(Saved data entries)

+++

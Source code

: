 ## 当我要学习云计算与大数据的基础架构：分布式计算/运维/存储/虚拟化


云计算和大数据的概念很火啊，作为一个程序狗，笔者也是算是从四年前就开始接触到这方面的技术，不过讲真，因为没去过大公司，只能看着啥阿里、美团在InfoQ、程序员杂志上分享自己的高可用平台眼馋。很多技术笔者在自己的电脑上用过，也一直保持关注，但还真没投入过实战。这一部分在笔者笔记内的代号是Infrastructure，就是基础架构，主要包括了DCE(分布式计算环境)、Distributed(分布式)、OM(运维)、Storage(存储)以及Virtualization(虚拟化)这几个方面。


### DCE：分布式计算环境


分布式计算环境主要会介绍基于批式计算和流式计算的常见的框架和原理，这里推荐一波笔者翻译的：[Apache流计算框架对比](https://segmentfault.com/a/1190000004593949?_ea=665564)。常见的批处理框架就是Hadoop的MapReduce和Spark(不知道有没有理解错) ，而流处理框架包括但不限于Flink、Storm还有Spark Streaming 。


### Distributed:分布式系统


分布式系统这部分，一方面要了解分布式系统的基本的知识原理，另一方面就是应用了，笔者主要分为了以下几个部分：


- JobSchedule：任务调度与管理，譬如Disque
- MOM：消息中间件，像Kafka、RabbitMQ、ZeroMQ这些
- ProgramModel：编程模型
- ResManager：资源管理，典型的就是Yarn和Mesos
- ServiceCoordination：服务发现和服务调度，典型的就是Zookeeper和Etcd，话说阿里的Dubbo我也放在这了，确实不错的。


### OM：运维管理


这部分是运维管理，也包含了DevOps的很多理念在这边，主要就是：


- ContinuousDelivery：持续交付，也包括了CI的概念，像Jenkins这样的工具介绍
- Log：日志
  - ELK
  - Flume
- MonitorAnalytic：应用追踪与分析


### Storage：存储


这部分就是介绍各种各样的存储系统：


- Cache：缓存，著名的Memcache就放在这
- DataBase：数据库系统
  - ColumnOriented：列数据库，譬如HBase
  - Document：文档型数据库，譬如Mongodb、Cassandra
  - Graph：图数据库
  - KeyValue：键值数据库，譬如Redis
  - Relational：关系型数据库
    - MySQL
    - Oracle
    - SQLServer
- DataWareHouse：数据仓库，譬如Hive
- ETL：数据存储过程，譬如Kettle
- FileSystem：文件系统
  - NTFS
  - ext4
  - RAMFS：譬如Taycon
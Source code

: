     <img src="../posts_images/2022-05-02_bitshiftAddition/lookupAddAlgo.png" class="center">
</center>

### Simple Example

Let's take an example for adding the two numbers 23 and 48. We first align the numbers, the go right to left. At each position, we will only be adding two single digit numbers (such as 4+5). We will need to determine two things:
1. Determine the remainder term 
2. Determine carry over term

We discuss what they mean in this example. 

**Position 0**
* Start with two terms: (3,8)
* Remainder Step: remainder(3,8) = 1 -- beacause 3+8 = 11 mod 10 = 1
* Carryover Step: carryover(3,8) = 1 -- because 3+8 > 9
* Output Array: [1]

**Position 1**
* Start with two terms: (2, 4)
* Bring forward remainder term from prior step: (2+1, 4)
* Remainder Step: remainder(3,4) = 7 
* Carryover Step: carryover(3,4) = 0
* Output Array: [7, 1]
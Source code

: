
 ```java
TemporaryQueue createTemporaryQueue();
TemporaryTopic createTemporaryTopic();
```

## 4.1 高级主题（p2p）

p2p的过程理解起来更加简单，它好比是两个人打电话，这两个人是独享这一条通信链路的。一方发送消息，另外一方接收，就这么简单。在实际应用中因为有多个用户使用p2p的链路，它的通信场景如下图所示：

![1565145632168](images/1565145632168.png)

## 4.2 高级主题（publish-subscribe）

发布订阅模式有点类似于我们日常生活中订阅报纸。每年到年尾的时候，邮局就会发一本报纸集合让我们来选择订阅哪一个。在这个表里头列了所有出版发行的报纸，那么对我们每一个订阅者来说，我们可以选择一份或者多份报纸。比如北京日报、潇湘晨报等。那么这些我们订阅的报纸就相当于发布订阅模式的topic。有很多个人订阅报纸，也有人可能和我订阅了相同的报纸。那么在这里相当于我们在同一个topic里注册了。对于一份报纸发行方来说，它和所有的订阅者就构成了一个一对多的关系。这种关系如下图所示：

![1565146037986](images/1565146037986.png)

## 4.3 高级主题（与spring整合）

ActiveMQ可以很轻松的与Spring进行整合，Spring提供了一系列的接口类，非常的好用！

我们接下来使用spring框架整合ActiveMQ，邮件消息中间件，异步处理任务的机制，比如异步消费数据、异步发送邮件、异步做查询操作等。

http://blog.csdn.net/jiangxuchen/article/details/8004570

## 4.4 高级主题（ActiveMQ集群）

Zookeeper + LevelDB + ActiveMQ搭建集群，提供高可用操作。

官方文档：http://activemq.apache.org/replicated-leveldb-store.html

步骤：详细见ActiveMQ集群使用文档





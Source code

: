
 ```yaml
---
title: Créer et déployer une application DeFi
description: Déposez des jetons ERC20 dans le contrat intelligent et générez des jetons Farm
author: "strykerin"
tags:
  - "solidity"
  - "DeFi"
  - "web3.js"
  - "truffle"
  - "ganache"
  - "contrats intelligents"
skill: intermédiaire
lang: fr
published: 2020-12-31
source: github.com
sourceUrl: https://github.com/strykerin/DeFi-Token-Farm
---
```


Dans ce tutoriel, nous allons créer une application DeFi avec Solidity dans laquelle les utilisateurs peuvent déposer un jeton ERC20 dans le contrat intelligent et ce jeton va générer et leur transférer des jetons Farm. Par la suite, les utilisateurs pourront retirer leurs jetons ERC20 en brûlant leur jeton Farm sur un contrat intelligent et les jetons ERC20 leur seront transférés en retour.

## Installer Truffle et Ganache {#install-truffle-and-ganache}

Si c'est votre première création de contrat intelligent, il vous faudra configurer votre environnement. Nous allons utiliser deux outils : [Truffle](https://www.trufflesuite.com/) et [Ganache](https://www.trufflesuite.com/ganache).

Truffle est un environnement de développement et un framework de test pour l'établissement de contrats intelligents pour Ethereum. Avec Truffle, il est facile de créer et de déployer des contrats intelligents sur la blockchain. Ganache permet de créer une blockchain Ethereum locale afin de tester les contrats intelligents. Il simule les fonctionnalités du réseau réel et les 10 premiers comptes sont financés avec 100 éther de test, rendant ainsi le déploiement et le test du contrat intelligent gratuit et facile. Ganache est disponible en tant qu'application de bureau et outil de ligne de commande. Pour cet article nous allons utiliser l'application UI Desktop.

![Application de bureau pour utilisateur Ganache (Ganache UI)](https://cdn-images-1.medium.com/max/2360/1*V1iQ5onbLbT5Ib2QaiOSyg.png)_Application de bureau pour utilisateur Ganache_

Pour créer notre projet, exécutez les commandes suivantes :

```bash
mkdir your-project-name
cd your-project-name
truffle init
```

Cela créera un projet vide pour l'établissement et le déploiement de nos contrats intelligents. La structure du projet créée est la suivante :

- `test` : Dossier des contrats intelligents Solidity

+++

Requirement:
The entries above hold the needed span. Transcribe exactly the lines from the one with "- MonitorAnalytic：应用追踪与分析" to the one with "官方文档：http://ac", both included.

Exercise result:
- MonitorAnalytic：应用追踪与分析


### Storage：存储


这部分就是介绍各种各样的存储系统：


- Cache：缓存，著名的Memcache就放在这
- DataBase：数据库系统
  - ColumnOriented：列数据库，譬如HBase
  - Document：文档型数据库，譬如Mongodb、Cassandra
  - Graph：图数据库
  - KeyValue：键值数据库，譬如Redis
  - Relational：关系型数据库
    - MySQL
    - Oracle
    - SQLServer
- DataWareHouse：数据仓库，譬如Hive
- ETL：数据存储过程，譬如Kettle
- FileSystem：文件系统
  - NTFS
  - ext4
  - RAMFS：譬如Taycon
Source code

:     <img src="../posts_images/2022-05-02_bitshiftAddition/lookupAddAlgo.png" class="center">
</center>

### Simple Example

Let's take an example for adding the two numbers 23 and 48. We first align the numbers, the go right to left. At each position, we will only be adding two single digit numbers (such as 4+5). We will need to determine two things:
1. Determine the remainder term 
2. Determine carry over term

We discuss what they mean in this example. 

**Position 0**
* Start with two terms: (3,8)
* Remainder Step: remainder(3,8) = 1 -- beacause 3+8 = 11 mod 10 = 1
* Carryover Step: carryover(3,8) = 1 -- because 3+8 > 9
* Output Array: [1]

**Position 1**
* Start with two terms: (2, 4)
* Bring forward remainder term from prior step: (2+1, 4)
* Remainder Step: remainder(3,4) = 7 
* Carryover Step: carryover(3,4) = 0
* Output Array: [7, 1]
Source code

:
 ```java
TemporaryQueue createTemporaryQueue();
TemporaryTopic createTemporaryTopic();
```

## 4.1 高级主题（p2p）

p2p的过程理解起来更加简单，它好比是两个人打电话，这两个人是独享这一条通信链路的。一方发送消息，另外一方接收，就这么简单。在实际应用中因为有多个用户使用p2p的链路，它的通信场景如下图所示：

![1565145632168](images/1565145632168.png)

## 4.2 高级主题（publish-subscribe）

发布订阅模式有点类似于我们日常生活中订阅报纸。每年到年尾的时候，邮局就会发一本报纸集合让我们来选择订阅哪一个。在这个表里头列了所有出版发行的报纸，那么对我们每一个订阅者来说，我们可以选择一份或者多份报纸。比如北京日报、潇湘晨报等。那么这些我们订阅的报纸就相当于发布订阅模式的topic。有很多个人订阅报纸，也有人可能和我订阅了相同的报纸。那么在这里相当于我们在同一个topic里注册了。对于一份报纸发行方来说，它和所有的订阅者就构成了一个一对多的关系。这种关系如下图所示：

![1565146037986](images/1565146037986.png)

## 4.3 高级主题（与spring整合）

ActiveMQ可以很轻松的与Spring进行整合，Spring提供了一系列的接口类，非常的好用！

我们接下来使用spring框架整合ActiveMQ，邮件消息中间件，异步处理任务的机制，比如异步消费数据、异步发送邮件、异步做查询操作等。

http://blog.csdn.net/jiangxuchen/article/details/8004570

## 4.4 高级主题（ActiveMQ集群）

Zookeeper + LevelDB + ActiveMQ搭建集群，提供高可用操作。

官方文档：http://activemq.apache.org/replicated-leveldb-store.html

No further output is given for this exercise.